What to work on
The copy you return should hold only the lines from the top of the data below through the line with "In this Part IV, deterministic verification", each duplicated exactly and with no pictures.

*** Records for the task Section Begins ***

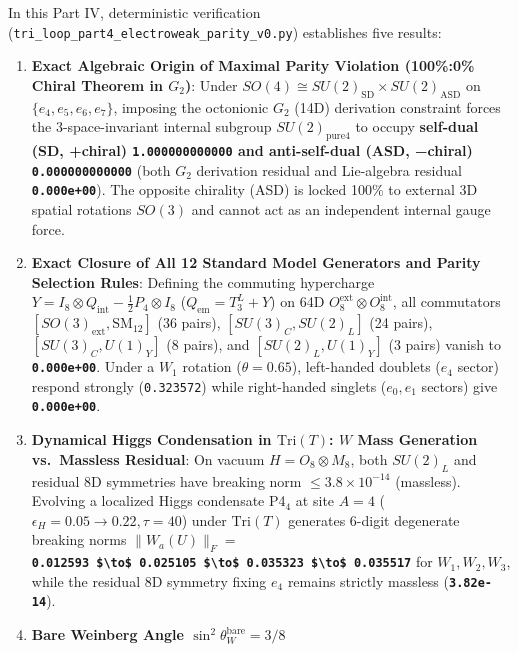 \documentclass[
  a4paper,
]{article}
\providecommand{\tightlist}{%
  \setlength{\itemsep}{0pt}\setlength{\parskip}{0pt}}
\begin{document}
In this Part IV, deterministic verification
(\texttt{tri\_loop\_part4\_electroweak\_parity\_v0.py}) establishes five
results:

\begin{enumerate}
\def\labelenumi{\arabic{enumi}.}
\tightlist
\item
  \textbf{Exact Algebraic Origin of Maximal Parity Violation (100\%:0\%
  Chiral Theorem in \(G_2\))}: Under
  \(SO(4) \cong SU(2)_{\mathrm{SD}} \times SU(2)_{\mathrm{ASD}}\) on
  \(\{e_4,e_5,e_6,e_7\}\), imposing the octonionic \(G_2\) (14D)
  derivation constraint forces the 3-space-invariant internal subgroup
  \(SU(2)_{\mathrm{pure4}}\) to occupy \textbf{self-dual (SD, +chiral)
  \texttt{1.000000000000} and anti-self-dual (ASD, −chiral)
  \texttt{0.000000000000}} (both \(G_2\) derivation residual and
  Lie-algebra residual \textbf{\texttt{0.000e+00}}). The opposite
  chirality (ASD) is locked 100\% to external 3D spatial rotations
  \(SO(3)\) and cannot act as an independent internal gauge force.
\item
  \textbf{Exact Closure of All 12 Standard Model Generators and Parity
  Selection Rules}: Defining the commuting hypercharge
  \(Y = I_8\otimes Q_{\mathrm{int}} - \frac{1}{2}P_4\otimes I_8\)
  (\(Q_{\mathrm{em}} = T_3^L + Y\)) on 64D
  \(O_8^{\mathrm{ext}}\otimes O_8^{\mathrm{int}}\), all commutators
  \([SO(3)_{\mathrm{ext}}, \mathrm{SM}_{12}]\) (36 pairs),
  \([SU(3)_C, SU(2)_L]\) (24 pairs), \([SU(3)_C, U(1)_Y]\) (8 pairs),
  and \([SU(2)_L, U(1)_Y]\) (3 pairs) vanish to
  \textbf{\texttt{0.000e+00}}. Under a \(W_1\) rotation
  (\(\theta=0.65\)), left-handed doublets (\(e_4\) sector) respond
  strongly (\texttt{0.323572}) while right-handed singlets (\(e_0, e_1\)
  sectors) give \textbf{\texttt{0.000e+00}}.
\item
  \textbf{Dynamical Higgs Condensation in \(\mathrm{Tri}(T)\): \(W\)
  Mass Generation vs.~Massless Residual}: On vacuum
  \(H = O_8\otimes M_8\), both \(SU(2)_L\) and residual 8D symmetries
  have breaking norm \(\le 3.8\times 10^{-14}\) (massless). Evolving a
  localized Higgs condensate P4\(_4\) at site \(A=4\)
  (\(\epsilon_H = 0.05 \to 0.22, \tau=40\)) under \(\mathrm{Tri}(T)\)
  generates 6-digit degenerate breaking norms \(\|W_a(U)\|_F =\)
  \textbf{\texttt{0.012593\ \$\textbackslash{}to\$\ 0.025105\ \$\textbackslash{}to\$\ 0.035323\ \$\textbackslash{}to\$\ 0.035517}}
  for \(W_1, W_2, W_3\), while the residual 8D symmetry fixing \(e_4\)
  remains strictly massless (\textbf{\texttt{3.82e-14}}).
\item
  \textbf{Bare Weinberg Angle \(\sin^2\theta_W^{\mathrm{bare}} = 3/8\)
}
\end{enumerate}
\end{document}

*** Records for the task Section Ends ***

Output of the exercise
 \documentclass[
  a4paper,
]{article}
\providecommand{\tightlist}{%
  \setlength{\itemsep}{0pt}\setlength{\parskip}{0pt}}
\begin{document}
In this Part IV, deterministic verification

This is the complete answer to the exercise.